Parmi les faits divers mineurs de cette semaine, j' ai retenu une affaire assez cocasse de licenciement d' un barman français en Colombie Britannique.

Licencié pour comportement agressif envers ses collègues, le serveur a invoqué devant le juge un malentendu culturel dû à sa culture française...

Ce qui est cocasse dans cette histoire ( voire même un peu inquiétant) ce n' est pas tant que le serveur invoque sa culture française pour se défendre mais plutôt que le juge considère que son argument est recevable...Voila qui en dit long sur notre image à l' étranger !

Alors, au delà des idées reçues, des lieux communs, des réputations plus ou moins méritées, il faut d' abord dire que dans le milieu de la restauration en France, il y a effectivement une tradition de rapports très directs, parfois assez violents, pas toujours très compatibles avec les us et coutumes anglo-saxons.

On se souvient tous du chef cuistot interprété par Bernard Fresson qui gueule comme un putois sur les serveurs dans le film GARÇON de Claude Sautet. En fait, ça fait partie du business...Deux heures plus tard, une fois que le " coup de feu" en cuisine est passé tout le monde redevient cool, et copain-copain.

Ecoutez l' extrait à partir de 20 secondes...

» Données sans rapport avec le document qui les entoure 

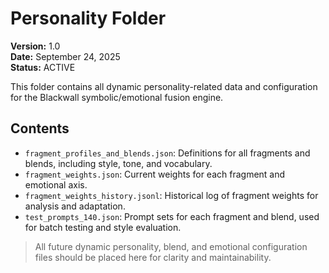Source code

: # Personality Folder
**Version:** 1.0  
**Date:** September 24, 2025  
**Status:** ACTIVE

This folder contains all dynamic personality-related data and configuration for 
the Blackwall symbolic/emotional fusion engine.

## Contents
- `fragment_profiles_and_blends.json`: Definitions for all fragments and 
  blends, including style, tone, and vocabulary.
- `fragment_weights.json`: Current weights for each fragment and emotional 
  axis.
- `fragment_weights_history.jsonl`: Historical log of fragment weights for 
  analysis and adaptation.
- `test_prompts_140.json`: Prompt sets for each fragment and blend, used for 
  batch testing and style evaluation.

> All future dynamic personality, blend, and emotional configuration files
should be placed here for clarity and maintainability.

Cette agressivité du serveur licencié m' a également remis en mémoire mon arrivée à Paris fin des années 70.Le petit provincial un peu timide que j' étais trouvait les parisiens à la fois stressés, stressants  et agressifs.

J' habitais rue de Montessuy, près de la Tour Eiffel, et j' avais pour voisine de palier une dame suisse, très élégante, très classe, d' une quarantaine d' années.

Elle m' avait confié que lorsqu' elle était débarquée dans la capitale ça l' avait choqué elle-aussi cette agressivité des parisiens.Et puis, elle m' a dit qu' elle s' était rendue compte que lorsqu' elle répondait aux gens sur le même ton,et avec la même fermeté, tout se passait bien.Il n' y avait pas d' escalade.Tout le monde trouvait ça normal et c' était bien accepté.

Alors,chers amis, pour éviter de colporter davantage cette image peu flatteuse de gaulois agressifs,moi je proposerais à tous nos professeurs d' histoire d' apprendre à nos chères têtes blondes dès le collège que notre tradition, c' est l' élégance, le panache et la courtoisie.

Il serait bien de rappeler à nos élèves certains épisodes de notre histoire, et que, par exemple, à la bataille de Fontenoy, nous n' avons pas tiré les premiers et que nous avons invité courtoisement Messieurs les Anglais à le faire...

NB: Ne perdez pas les explications sur le document vidéo et notez à la fin de l' intervention du locuteur que si on déplace la virgule, la phrase change de sens.

Donc, la solution est dans notre histoire, dans notre culture.Enseignons à nos élèves comment répondre à une insulte ou à une moquerie en leur faisant apprendre par coeur la tirade du nez de Cyrano de Bergerac, et c' en sera fini du harcèlement entre élèves.

Vous le voyez les amis, face à la violence, à la vulgarité, à l' agressivité rien de tel que le verbe, le panache, l' esprit...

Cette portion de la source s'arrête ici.